■ EXERCISE INSTRUCTIONS ■
Filter the listing below down to the lines containing the word "documentclass".

◇ ◇ ◇

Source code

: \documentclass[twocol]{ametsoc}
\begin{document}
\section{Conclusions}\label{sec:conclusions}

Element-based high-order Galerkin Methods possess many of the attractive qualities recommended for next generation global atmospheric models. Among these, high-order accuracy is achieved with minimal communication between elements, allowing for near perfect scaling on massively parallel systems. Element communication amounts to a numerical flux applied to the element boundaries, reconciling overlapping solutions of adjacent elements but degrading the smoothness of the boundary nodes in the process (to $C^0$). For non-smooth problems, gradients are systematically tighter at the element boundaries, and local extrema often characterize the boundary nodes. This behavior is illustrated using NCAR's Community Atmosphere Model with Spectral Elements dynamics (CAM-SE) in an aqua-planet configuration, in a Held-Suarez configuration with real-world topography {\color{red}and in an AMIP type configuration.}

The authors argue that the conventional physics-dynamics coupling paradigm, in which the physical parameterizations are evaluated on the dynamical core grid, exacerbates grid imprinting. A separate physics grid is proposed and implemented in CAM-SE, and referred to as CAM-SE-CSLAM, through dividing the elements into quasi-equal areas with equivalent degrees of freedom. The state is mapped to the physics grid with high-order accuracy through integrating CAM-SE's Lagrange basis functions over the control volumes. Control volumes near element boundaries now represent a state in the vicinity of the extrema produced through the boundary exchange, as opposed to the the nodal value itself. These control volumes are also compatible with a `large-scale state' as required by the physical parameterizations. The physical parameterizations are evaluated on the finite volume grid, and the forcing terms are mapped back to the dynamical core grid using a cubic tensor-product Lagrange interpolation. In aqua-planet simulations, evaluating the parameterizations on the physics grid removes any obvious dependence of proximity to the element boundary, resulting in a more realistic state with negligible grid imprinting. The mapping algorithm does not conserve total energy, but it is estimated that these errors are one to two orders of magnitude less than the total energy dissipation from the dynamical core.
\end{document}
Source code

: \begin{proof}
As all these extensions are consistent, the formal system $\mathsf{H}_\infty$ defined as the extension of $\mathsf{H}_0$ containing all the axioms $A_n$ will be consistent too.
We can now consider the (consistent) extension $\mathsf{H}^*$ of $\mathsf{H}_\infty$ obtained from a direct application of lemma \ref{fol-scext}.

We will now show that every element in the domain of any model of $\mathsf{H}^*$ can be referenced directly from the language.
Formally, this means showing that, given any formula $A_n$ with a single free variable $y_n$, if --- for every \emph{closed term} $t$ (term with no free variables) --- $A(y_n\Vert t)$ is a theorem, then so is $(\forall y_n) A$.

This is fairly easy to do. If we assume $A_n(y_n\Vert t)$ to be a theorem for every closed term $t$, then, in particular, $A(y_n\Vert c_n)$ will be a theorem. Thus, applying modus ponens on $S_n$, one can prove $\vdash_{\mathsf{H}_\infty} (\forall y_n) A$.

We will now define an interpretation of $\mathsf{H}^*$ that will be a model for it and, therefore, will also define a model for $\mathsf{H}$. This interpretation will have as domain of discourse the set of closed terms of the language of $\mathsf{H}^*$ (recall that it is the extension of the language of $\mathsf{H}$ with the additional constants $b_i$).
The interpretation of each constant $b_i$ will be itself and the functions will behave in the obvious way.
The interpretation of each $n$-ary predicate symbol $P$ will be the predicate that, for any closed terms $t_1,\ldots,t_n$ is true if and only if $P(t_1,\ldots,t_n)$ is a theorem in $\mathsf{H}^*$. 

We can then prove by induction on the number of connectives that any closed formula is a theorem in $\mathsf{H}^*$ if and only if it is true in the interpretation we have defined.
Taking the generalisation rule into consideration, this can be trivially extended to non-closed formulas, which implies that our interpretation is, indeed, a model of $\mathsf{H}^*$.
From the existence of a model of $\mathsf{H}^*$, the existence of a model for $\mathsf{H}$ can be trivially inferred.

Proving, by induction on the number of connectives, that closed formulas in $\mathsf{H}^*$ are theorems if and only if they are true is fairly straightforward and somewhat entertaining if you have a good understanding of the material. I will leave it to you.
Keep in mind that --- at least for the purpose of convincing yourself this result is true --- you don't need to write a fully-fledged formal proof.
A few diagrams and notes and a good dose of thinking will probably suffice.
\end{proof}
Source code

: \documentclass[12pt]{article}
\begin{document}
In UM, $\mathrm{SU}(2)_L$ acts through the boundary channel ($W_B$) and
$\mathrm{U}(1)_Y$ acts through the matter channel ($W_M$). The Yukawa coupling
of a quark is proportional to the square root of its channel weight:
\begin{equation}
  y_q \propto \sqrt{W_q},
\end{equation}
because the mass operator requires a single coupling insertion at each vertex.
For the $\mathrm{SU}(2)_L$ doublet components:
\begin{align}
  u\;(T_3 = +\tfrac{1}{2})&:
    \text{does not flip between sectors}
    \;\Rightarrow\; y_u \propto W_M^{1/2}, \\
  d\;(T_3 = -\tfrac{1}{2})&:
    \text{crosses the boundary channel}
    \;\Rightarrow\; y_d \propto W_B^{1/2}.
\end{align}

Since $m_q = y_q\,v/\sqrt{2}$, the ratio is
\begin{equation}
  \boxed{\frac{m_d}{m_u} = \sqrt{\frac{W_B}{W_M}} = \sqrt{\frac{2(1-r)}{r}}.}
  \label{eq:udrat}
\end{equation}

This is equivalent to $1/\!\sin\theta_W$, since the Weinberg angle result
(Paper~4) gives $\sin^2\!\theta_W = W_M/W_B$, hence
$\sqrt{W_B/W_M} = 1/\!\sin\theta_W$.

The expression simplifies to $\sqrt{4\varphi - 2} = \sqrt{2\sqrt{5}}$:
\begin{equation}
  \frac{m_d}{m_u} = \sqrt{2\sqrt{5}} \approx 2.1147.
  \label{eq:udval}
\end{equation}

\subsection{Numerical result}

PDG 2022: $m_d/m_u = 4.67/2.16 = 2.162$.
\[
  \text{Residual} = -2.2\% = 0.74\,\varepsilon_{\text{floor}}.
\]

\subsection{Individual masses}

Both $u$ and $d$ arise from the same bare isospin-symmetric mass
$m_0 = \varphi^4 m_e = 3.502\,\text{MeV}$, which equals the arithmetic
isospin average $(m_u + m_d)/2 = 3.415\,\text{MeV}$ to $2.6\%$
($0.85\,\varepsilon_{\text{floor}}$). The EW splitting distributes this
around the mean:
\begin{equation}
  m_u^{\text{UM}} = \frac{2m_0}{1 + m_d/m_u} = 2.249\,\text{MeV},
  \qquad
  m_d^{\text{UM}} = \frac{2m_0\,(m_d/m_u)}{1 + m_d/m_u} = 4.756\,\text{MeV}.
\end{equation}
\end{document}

◇ ◇ ◇

■ EXERCISE RESULT ■
: \documentclass[twocol]{ametsoc}
: \documentclass[12pt]{article}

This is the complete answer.